Slaty-breasted Rail feeding on a crab

on 7th February 2014

“Was up north near the Thai border to present a paper at a national conference. On the way back out of town, my regular taxi driver Chin Yoon Loi made sure I took in some bird watching. It was already around 11 am and I was not optimistic. But Chin, who has been driving me to meetings for years (occasionally with my camera), has developed a flair for bird watching as well (he has even bought my book on local birds).

“This region up north is a rice farming area. We got off the main road to watch some egrets in a recently ploughed, muddy padi (rice) field.

“We then spotted our reward, a Slaty-breasted Rail (Gallirallus striatus) feeding on a crab in the middle of a field in the noon day sun (11.45 am). It usually is seen at dawn or dusk near tall grass, so to see it at noon in the middle of an open field was a little unusual.

“The food and foraging behaviour of this bird is not well known locally (Wells DR 1999). Morten Strange (A Photographic guide to Birds of Malaysia & Singapore, 2000) says it feeds on insects and seeds. One post quotes earthworms feed to young LINK.

“We watched from the car and tried to inch nearer. The bird was aware of us but the ‘prize’ in its catch kept it there.
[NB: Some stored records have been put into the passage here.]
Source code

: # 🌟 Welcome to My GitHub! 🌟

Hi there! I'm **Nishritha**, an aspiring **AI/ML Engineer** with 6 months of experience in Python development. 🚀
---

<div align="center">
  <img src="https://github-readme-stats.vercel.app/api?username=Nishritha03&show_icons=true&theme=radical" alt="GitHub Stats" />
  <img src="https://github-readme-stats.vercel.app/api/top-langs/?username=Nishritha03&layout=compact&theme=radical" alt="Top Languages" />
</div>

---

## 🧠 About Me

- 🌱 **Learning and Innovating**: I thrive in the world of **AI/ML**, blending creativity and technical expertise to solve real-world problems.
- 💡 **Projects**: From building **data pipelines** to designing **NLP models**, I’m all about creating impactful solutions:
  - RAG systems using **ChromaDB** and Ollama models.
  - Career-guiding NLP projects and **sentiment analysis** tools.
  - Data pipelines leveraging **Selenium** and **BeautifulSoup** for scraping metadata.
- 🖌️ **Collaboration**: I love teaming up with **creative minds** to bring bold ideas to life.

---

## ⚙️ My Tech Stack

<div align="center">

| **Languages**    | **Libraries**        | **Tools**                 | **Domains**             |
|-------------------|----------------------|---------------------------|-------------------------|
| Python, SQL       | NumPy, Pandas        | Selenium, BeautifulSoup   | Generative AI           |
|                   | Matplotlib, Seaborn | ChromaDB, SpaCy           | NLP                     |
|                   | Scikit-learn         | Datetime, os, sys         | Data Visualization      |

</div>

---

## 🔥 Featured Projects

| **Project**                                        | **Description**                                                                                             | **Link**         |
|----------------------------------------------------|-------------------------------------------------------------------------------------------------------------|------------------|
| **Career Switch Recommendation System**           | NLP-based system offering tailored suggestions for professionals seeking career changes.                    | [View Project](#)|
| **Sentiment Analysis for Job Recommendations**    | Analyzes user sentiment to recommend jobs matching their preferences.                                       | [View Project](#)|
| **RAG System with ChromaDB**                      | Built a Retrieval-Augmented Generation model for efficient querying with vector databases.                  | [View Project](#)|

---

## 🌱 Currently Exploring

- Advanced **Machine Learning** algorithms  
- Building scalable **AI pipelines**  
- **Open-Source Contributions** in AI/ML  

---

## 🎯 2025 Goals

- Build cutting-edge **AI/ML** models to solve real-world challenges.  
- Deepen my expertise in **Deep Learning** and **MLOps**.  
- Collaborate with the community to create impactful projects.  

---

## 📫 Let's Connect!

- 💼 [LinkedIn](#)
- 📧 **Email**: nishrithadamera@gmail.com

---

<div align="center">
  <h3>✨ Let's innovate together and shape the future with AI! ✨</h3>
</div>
It pecked at the crab aggressively, picked it up and tossed it down, until it was able to pries open sections to get at the flesh.

“I took a short video of feeding, see below. (Sorry for the audio, my excitement and desire to show Chin the bird).

“After sometime I decided to try and get closer on foot but it ran off but carrying its prey securely in its grasp. I almost got the impression it was afraid we would steal it!

“Some images of the experience in the posts.”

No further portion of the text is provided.